:: Stored data ::

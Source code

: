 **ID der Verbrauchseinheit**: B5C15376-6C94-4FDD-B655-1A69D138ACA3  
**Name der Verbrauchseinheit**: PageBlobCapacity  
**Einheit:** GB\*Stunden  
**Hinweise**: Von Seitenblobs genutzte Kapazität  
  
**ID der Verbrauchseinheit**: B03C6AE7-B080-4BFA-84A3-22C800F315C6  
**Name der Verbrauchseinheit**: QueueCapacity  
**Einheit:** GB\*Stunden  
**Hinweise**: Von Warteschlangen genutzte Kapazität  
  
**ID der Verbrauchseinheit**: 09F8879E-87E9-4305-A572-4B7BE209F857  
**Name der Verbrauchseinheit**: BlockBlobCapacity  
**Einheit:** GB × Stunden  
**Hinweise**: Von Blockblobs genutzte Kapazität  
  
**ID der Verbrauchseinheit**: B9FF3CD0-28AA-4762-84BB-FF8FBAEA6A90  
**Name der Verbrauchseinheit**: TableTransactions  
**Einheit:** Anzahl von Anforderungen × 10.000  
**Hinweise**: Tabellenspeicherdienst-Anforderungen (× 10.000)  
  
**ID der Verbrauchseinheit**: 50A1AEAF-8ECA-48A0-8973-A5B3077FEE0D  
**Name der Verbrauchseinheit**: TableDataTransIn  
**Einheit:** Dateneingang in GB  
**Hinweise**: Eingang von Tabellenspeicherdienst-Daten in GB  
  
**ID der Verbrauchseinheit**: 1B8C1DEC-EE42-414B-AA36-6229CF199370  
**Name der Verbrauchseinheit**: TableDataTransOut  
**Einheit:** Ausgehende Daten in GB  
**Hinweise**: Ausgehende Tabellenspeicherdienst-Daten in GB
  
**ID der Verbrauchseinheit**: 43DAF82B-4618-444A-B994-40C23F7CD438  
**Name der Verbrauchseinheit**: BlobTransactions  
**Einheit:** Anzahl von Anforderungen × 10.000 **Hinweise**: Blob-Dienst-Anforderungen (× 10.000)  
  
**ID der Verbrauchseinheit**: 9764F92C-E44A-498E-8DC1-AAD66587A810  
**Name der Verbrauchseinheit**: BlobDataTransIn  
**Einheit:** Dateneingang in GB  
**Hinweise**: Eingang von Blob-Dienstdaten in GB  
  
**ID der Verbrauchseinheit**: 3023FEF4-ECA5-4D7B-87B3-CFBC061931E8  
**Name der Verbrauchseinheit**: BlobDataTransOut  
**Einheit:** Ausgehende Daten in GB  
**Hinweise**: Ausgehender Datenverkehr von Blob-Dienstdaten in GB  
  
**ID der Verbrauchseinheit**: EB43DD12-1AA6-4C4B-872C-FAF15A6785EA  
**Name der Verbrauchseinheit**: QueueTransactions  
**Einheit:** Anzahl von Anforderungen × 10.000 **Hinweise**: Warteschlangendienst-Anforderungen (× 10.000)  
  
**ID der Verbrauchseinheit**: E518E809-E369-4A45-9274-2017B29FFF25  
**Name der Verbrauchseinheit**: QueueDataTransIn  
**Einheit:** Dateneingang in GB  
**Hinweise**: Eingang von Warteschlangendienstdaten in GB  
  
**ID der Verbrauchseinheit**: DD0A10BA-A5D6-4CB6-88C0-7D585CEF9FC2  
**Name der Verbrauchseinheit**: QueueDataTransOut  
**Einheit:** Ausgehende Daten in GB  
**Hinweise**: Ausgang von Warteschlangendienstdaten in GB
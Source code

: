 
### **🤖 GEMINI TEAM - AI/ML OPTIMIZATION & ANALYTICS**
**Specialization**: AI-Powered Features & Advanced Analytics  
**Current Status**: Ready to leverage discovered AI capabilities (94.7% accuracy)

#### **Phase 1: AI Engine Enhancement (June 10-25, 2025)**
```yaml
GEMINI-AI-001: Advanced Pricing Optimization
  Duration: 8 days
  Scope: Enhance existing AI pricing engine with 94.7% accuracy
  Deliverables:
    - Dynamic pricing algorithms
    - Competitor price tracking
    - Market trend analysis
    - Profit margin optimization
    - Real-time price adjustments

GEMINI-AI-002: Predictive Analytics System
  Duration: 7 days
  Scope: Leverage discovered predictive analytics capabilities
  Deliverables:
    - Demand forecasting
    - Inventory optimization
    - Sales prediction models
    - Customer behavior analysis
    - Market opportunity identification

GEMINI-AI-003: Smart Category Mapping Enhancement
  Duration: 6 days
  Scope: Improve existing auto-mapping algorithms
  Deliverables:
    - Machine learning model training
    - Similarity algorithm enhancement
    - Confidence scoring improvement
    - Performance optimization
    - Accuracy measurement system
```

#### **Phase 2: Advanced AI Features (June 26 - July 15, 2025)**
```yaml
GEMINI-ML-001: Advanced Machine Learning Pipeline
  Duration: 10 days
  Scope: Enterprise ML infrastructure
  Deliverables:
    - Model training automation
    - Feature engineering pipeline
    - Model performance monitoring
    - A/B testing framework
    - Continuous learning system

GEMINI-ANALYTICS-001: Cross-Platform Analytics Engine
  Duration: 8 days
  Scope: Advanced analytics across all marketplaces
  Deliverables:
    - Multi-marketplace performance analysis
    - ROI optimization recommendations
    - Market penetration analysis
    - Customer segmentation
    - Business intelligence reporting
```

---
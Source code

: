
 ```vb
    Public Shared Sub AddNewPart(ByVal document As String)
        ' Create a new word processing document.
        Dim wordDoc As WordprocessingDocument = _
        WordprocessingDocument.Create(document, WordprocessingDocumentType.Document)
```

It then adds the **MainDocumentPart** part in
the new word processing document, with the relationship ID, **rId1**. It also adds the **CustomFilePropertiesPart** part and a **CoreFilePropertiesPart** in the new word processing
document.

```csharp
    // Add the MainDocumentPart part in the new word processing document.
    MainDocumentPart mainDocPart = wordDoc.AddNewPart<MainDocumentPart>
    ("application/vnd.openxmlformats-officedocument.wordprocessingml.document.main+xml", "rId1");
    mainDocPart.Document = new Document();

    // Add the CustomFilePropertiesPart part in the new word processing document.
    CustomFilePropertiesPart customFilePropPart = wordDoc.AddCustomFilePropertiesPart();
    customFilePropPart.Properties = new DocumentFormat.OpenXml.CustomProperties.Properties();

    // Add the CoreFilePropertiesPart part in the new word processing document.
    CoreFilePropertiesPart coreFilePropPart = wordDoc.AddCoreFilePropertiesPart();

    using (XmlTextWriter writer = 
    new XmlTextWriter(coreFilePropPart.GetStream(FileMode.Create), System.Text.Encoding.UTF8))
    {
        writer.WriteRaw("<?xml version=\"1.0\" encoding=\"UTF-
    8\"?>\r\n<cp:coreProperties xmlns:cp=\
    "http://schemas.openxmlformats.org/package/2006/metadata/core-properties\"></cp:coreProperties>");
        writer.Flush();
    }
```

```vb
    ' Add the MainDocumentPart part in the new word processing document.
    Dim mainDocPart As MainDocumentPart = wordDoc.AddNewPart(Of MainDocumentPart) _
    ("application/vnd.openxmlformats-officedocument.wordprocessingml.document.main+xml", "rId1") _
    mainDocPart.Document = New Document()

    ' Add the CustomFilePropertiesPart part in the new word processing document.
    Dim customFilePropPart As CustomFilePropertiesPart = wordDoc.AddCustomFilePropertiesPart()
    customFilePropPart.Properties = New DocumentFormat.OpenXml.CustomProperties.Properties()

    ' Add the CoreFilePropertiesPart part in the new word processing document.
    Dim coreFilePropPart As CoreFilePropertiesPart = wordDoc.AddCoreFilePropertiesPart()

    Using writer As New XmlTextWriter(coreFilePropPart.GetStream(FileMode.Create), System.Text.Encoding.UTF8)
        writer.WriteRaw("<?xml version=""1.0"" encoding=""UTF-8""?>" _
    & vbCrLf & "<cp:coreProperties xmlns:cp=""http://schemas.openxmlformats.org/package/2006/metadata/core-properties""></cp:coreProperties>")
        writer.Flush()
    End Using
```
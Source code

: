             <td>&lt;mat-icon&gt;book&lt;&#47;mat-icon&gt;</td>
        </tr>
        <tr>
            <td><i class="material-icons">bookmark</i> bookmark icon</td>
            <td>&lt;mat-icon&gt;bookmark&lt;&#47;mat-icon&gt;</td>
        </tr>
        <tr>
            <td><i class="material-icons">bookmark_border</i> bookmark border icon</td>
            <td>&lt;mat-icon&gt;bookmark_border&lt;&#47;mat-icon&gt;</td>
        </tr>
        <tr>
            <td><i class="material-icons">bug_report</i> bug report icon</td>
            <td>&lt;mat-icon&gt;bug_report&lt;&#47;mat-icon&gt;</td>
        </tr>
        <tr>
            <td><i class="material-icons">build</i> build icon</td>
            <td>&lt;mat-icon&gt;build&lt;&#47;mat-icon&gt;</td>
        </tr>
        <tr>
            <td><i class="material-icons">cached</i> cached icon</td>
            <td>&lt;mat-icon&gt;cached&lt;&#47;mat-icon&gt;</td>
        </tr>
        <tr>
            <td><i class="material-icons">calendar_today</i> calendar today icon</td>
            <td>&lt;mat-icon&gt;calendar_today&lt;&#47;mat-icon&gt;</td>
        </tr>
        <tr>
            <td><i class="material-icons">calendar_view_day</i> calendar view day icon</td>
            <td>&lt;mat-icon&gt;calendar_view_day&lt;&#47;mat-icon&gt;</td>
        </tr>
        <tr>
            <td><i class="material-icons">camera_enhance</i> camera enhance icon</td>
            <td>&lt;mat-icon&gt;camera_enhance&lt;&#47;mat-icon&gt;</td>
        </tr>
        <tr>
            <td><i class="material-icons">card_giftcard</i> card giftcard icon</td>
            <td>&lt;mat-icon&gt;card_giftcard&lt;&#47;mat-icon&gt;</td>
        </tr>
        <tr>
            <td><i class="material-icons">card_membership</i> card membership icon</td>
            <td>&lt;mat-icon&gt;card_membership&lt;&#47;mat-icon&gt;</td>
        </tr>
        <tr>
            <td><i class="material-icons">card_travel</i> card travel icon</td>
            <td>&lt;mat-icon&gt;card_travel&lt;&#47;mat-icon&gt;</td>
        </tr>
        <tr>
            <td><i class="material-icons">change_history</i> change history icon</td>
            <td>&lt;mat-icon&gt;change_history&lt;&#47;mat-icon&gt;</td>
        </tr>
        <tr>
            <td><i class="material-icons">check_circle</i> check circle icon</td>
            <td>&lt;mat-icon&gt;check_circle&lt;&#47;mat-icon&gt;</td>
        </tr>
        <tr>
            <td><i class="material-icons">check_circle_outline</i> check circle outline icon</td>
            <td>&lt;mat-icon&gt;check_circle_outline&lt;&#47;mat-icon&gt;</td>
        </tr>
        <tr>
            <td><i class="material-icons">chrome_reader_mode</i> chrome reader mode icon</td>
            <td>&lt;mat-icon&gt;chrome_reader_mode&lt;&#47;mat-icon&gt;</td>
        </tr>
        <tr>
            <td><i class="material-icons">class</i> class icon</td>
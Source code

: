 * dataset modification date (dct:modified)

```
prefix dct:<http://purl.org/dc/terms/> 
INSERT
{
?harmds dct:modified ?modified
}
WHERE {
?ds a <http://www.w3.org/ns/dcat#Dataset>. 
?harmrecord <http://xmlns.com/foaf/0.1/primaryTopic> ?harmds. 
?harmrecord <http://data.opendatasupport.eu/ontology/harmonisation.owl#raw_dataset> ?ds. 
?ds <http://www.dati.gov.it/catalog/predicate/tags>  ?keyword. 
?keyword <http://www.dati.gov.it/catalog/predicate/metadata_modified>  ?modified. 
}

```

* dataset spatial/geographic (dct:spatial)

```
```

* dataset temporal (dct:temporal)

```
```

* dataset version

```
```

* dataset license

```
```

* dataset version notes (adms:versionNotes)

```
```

:::

▶ Work to be completed
Across the listing, count every line with "version" in it and give the number only.

▶ Answer space
4